## THE TASK
The result should be all the records, exact and complete, without a single picture.

[Collection entries]
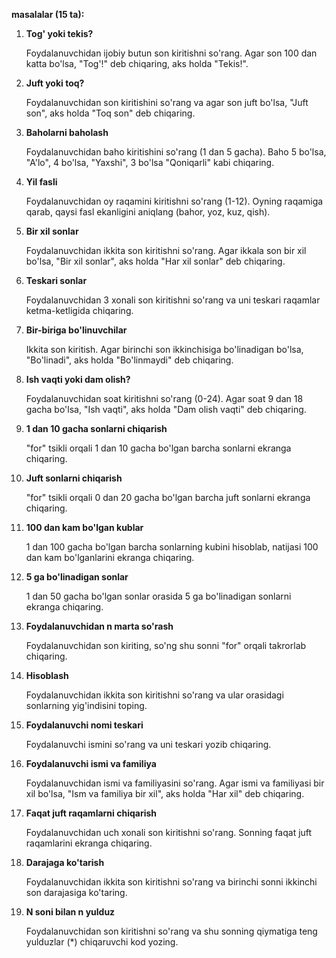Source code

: **masalalar (15 ta):**

1. **Tog' yoki tekis?**
    
    Foydalanuvchidan ijobiy butun son kiritishni so'rang. Agar son 100 dan katta bo'lsa, "Tog'!" deb chiqaring, aks holda "Tekis!".
    
2. **Juft yoki toq?**
    
    Foydalanuvchidan son kiritishini so'rang va agar son juft bo'lsa, "Juft son", aks holda "Toq son" deb chiqaring.
    
3. **Baholarni baholash**
    
    Foydalanuvchidan baho kiritishini so'rang (1 dan 5 gacha). Baho 5 bo'lsa, "A'lo", 4 bo'lsa, "Yaxshi", 3 bo'lsa "Qoniqarli" kabi chiqaring.
    
4. **Yil fasli**
    
    Foydalanuvchidan oy raqamini kiritishni so'rang (1-12). Oyning raqamiga qarab, qaysi fasl ekanligini aniqlang (bahor, yoz, kuz, qish).
    
5. **Bir xil sonlar**
    
    Foydalanuvchidan ikkita son kiritishni so'rang. Agar ikkala son bir xil bo'lsa, "Bir xil sonlar", aks holda "Har xil sonlar" deb chiqaring.
    
6. **Teskari sonlar**
    
    Foydalanuvchidan 3 xonali son kiritishni so'rang va uni teskari raqamlar ketma-ketligida chiqaring.
    
7. **Bir-biriga bo'linuvchilar**
    
    Ikkita son kiritish. Agar birinchi son ikkinchisiga bo'linadigan bo'lsa, "Bo'linadi", aks holda "Bo'linmaydi" deb chiqaring.
    
8. **Ish vaqti yoki dam olish?**
    
    Foydalanuvchidan soat kiritishni so'rang (0-24). Agar soat 9 dan 18 gacha bo'lsa, "Ish vaqti", aks holda "Dam olish vaqti" deb chiqaring.
    
9. **1 dan 10 gacha sonlarni chiqarish**
    
    "for" tsikli orqali 1 dan 10 gacha bo'lgan barcha sonlarni ekranga chiqaring.
    
10. **Juft sonlarni chiqarish**
    
    "for" tsikli orqali 0 dan 20 gacha bo'lgan barcha juft sonlarni ekranga chiqaring.
    
11. **100 dan kam bo'lgan kublar**
    
    1 dan 100 gacha bo'lgan barcha sonlarning kubini hisoblab, natijasi 100 dan kam bo'lganlarini ekranga chiqaring.
    
12. **5 ga bo'linadigan sonlar**
    
    1 dan 50 gacha bo'lgan sonlar orasida 5 ga bo'linadigan sonlarni ekranga chiqaring.
    
13. **Foydalanuvchidan n marta so'rash**
    
    Foydalanuvchidan son kiriting, so'ng shu sonni "for" orqali takrorlab chiqaring.
    
14. **Hisoblash**
    
    Foydalanuvchidan ikkita son kiritishni so'rang va ular orasidagi sonlarning yig'indisini toping.
    
15. **Foydalanuvchi nomi teskari**
    
    Foydalanuvchi ismini so'rang va uni teskari yozib chiqaring.
        
16. **Foydalanuvchi ismi va familiya**
    
    Foydalanuvchidan ismi va familiyasini so'rang. Agar ismi va familiyasi bir xil bo'lsa, "Ism va familiya bir xil", aks holda "Har xil" deb chiqaring.

17. **Faqat juft raqamlarni chiqarish**
    
    Foydalanuvchidan uch xonali son kiritishni so'rang. Sonning faqat juft raqamlarini ekranga chiqaring.
    
18. **Darajaga ko'tarish**
    
    Foydalanuvchidan ikkita son kiritishni so'rang va birinchi sonni ikkinchi son darajasiga ko'taring.
19. **N soni bilan n yulduz**
    
    Foydalanuvchidan son kiritishni so'rang va shu sonning qiymatiga teng yulduzlar (*) chiqaruvchi kod yozing.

## SOLUTION FOR THIS EXERCISE
Source code

: **masalalar (15 ta):**

1. **Tog' yoki tekis?**
    
    Foydalanuvchidan ijobiy butun son kiritishni so'rang. Agar son 100 dan katta bo'lsa, "Tog'!" deb chiqaring, aks holda "Tekis!".
    
2. **Juft yoki toq?**
    
    Foydalanuvchidan son kiritishini so'rang va agar son juft bo'lsa, "Juft son", aks holda "Toq son" deb chiqaring.
    
3. **Baholarni baholash**
    
    Foydalanuvchidan baho kiritishini so'rang (1 dan 5 gacha). Baho 5 bo'lsa, "A'lo", 4 bo'lsa, "Yaxshi", 3 bo'lsa "Qoniqarli" kabi chiqaring.
    
4. **Yil fasli**
    
    Foydalanuvchidan oy raqamini kiritishni so'rang (1-12). Oyning raqamiga qarab, qaysi fasl ekanligini aniqlang (bahor, yoz, kuz, qish).
    
5. **Bir xil sonlar**
    
    Foydalanuvchidan ikkita son kiritishni so'rang. Agar ikkala son bir xil bo'lsa, "Bir xil sonlar", aks holda "Har xil sonlar" deb chiqaring.
    
6. **Teskari sonlar**
    
    Foydalanuvchidan 3 xonali son kiritishni so'rang va uni teskari raqamlar ketma-ketligida chiqaring.
    
7. **Bir-biriga bo'linuvchilar**
    
    Ikkita son kiritish. Agar birinchi son ikkinchisiga bo'linadigan bo'lsa, "Bo'linadi", aks holda "Bo'linmaydi" deb chiqaring.
    
8. **Ish vaqti yoki dam olish?**
    
    Foydalanuvchidan soat kiritishni so'rang (0-24). Agar soat 9 dan 18 gacha bo'lsa, "Ish vaqti", aks holda "Dam olish vaqti" deb chiqaring.
    
9. **1 dan 10 gacha sonlarni chiqarish**
    
    "for" tsikli orqali 1 dan 10 gacha bo'lgan barcha sonlarni ekranga chiqaring.
    
10. **Juft sonlarni chiqarish**
    
    "for" tsikli orqali 0 dan 20 gacha bo'lgan barcha juft sonlarni ekranga chiqaring.
    
11. **100 dan kam bo'lgan kublar**
    
    1 dan 100 gacha bo'lgan barcha sonlarning kubini hisoblab, natijasi 100 dan kam bo'lganlarini ekranga chiqaring.
    
12. **5 ga bo'linadigan sonlar**
    
    1 dan 50 gacha bo'lgan sonlar orasida 5 ga bo'linadigan sonlarni ekranga chiqaring.
    
13. **Foydalanuvchidan n marta so'rash**
    
    Foydalanuvchidan son kiriting, so'ng shu sonni "for" orqali takrorlab chiqaring.
    
14. **Hisoblash**
    
    Foydalanuvchidan ikkita son kiritishni so'rang va ular orasidagi sonlarning yig'indisini toping.
    
15. **Foydalanuvchi nomi teskari**
    
    Foydalanuvchi ismini so'rang va uni teskari yozib chiqaring.
        
16. **Foydalanuvchi ismi va familiya**
    
    Foydalanuvchidan ismi va familiyasini so'rang. Agar ismi va familiyasi bir xil bo'lsa, "Ism va familiya bir xil", aks holda "Har xil" deb chiqaring.

17. **Faqat juft raqamlarni chiqarish**
    
    Foydalanuvchidan uch xonali son kiritishni so'rang. Sonning faqat juft raqamlarini ekranga chiqaring.
    
18. **Darajaga ko'tarish**
    
    Foydalanuvchidan ikkita son kiritishni so'rang va birinchi sonni ikkinchi son darajasiga ko'taring.
19. **N soni bilan n yulduz**
    
    Foydalanuvchidan son kiritishni so'rang va shu sonning qiymatiga teng yulduzlar (*) chiqaruvchi kod yozing.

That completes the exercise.